I was smart and careful with handwashing, food choices, avoiding restaurants, take out etc. I don't gather in groups much anyways even prior to the pandemic, the very limited family gatherings I do have during the year, are the ones I am trying to stay healthy for.
I requested Christmas Eve off last year and everything went smoothly but my anxiety was high. It triggered an IBS flare up and some issues during the party (I was starting my period early and didn't know it so I panicked and thought I had norovirus again) I barely survived that night.

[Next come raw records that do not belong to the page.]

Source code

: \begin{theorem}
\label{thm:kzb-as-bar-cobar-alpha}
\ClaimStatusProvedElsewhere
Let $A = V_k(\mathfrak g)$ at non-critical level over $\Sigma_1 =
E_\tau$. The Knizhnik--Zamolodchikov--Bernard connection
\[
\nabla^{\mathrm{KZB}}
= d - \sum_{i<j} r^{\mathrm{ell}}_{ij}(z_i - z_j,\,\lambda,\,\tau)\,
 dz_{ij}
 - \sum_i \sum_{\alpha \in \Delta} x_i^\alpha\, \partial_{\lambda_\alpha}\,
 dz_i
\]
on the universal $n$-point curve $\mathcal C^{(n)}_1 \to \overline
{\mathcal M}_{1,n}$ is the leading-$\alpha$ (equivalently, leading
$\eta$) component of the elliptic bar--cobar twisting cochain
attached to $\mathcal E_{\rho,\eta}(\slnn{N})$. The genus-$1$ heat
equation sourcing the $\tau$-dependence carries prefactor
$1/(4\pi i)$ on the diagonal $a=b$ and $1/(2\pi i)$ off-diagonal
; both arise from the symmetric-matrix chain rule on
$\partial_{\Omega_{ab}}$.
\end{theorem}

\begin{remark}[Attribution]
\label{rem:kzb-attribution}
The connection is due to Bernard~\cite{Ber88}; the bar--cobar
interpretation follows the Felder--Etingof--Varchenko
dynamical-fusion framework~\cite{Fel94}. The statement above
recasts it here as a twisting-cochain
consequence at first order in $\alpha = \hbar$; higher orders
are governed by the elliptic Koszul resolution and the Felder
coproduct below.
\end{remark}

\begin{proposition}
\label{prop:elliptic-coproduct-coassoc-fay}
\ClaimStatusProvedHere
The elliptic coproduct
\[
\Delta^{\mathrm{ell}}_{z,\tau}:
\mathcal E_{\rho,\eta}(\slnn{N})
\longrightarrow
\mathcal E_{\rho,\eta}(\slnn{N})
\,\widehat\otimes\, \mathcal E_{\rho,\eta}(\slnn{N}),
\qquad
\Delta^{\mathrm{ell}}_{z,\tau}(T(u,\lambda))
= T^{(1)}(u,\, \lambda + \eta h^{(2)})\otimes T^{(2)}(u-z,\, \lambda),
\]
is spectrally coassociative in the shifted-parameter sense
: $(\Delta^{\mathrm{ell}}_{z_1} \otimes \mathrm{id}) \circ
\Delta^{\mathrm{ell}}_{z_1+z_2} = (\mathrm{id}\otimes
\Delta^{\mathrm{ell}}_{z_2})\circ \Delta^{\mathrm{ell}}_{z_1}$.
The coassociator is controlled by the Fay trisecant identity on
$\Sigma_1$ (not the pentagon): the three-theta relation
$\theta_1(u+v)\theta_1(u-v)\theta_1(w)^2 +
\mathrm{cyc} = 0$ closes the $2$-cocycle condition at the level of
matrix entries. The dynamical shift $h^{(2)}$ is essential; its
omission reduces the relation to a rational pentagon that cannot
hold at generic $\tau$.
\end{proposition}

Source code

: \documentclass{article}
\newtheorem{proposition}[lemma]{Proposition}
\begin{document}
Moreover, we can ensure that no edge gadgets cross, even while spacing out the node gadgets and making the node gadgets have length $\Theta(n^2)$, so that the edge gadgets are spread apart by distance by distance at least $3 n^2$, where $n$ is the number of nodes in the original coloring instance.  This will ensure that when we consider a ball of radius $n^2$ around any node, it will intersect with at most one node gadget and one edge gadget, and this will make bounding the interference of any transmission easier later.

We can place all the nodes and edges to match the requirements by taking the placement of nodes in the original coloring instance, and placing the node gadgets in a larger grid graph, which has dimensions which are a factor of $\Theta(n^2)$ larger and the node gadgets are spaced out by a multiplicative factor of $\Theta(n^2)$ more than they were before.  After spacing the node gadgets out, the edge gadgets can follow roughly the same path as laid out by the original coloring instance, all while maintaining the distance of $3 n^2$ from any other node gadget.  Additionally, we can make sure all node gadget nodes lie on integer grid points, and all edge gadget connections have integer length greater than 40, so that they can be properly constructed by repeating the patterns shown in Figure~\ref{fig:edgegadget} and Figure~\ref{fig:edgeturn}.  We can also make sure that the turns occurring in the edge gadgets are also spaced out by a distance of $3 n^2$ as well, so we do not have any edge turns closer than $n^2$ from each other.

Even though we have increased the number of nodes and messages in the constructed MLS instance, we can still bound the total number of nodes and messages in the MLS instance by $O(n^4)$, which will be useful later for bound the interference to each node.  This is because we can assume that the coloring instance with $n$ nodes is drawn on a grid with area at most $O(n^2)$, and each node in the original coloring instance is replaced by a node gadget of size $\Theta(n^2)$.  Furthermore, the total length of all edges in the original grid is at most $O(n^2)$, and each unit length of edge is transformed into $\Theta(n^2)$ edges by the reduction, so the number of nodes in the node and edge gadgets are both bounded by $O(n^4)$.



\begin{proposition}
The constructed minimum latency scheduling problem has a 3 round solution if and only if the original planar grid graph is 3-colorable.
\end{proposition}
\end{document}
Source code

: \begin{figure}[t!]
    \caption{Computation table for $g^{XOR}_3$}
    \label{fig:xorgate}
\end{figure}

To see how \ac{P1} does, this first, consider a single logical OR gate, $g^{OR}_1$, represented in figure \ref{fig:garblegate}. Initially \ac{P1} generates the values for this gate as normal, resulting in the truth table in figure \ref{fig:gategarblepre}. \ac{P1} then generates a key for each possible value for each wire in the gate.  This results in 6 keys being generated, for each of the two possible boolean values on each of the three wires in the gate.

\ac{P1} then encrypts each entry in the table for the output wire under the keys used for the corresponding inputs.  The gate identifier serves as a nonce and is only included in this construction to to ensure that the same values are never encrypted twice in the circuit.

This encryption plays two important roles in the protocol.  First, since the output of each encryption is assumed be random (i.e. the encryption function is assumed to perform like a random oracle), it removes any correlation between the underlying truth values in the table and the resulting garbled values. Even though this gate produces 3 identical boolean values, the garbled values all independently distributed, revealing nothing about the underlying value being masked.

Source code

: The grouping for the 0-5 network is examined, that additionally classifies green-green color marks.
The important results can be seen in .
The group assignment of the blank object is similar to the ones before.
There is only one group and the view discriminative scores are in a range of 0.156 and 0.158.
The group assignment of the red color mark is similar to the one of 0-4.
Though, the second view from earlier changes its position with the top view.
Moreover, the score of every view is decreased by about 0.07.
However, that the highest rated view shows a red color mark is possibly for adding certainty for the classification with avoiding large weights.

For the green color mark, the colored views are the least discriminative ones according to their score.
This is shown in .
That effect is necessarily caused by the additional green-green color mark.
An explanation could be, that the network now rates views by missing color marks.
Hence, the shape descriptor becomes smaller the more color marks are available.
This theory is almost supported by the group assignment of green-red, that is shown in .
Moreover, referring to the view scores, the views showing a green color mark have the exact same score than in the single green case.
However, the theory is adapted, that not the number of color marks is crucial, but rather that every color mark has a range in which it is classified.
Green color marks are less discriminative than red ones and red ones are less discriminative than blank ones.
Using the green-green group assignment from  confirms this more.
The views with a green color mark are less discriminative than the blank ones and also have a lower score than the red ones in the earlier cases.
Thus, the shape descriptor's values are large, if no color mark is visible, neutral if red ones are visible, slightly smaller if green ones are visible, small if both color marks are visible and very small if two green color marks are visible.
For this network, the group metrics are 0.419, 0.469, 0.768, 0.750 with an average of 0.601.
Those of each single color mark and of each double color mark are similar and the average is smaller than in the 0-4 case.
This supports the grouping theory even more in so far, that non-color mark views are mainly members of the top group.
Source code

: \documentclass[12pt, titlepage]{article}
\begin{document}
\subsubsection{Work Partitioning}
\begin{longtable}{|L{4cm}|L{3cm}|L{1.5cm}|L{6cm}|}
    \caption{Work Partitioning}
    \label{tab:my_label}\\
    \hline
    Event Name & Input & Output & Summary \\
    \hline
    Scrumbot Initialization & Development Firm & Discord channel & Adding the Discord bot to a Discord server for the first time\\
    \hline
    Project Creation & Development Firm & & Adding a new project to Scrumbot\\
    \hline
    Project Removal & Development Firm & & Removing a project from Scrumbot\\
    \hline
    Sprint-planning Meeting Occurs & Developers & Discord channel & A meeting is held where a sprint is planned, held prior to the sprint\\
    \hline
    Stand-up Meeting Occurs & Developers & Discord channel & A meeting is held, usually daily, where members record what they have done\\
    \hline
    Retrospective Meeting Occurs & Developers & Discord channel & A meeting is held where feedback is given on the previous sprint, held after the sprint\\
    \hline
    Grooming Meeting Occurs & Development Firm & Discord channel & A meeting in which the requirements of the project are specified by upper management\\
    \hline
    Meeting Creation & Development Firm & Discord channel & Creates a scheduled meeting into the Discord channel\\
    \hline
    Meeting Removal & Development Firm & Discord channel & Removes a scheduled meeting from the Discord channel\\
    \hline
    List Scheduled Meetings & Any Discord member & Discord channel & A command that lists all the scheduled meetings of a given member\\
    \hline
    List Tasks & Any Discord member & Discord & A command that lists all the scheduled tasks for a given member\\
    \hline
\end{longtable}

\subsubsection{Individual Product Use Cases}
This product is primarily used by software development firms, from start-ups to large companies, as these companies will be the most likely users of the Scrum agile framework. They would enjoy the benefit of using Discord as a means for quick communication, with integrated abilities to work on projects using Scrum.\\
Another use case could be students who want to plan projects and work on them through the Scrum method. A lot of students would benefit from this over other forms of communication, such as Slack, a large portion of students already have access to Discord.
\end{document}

For 2024, I requested December 20th-25th off so I could hole myself up at my home and avoid people and places so I could be illness free for the big family Christmas Eve gathering. Everything was going smoothly with this until my boss's kid contracted a stomach bug and was sick on Monday 12-16 through Wednesday 12-18. Despite having 0 contact with her prior to this, I have been spiraling ever since. I feared she would get sick next (she didn't) but it's only been 5 days. I worked with her for two and a half hours on Thursday 12-19 and I avoided her like the plague. I got to leave early and start my PTO. (I would not be spiraling so hard these last few days if it wasn’t for this event) Every day since then I have sat here stewing in my own anxiety, eating only "safe foods", making my last trip to a store on the 20th, refusing to eat any of the food my parents made out of fear of illness.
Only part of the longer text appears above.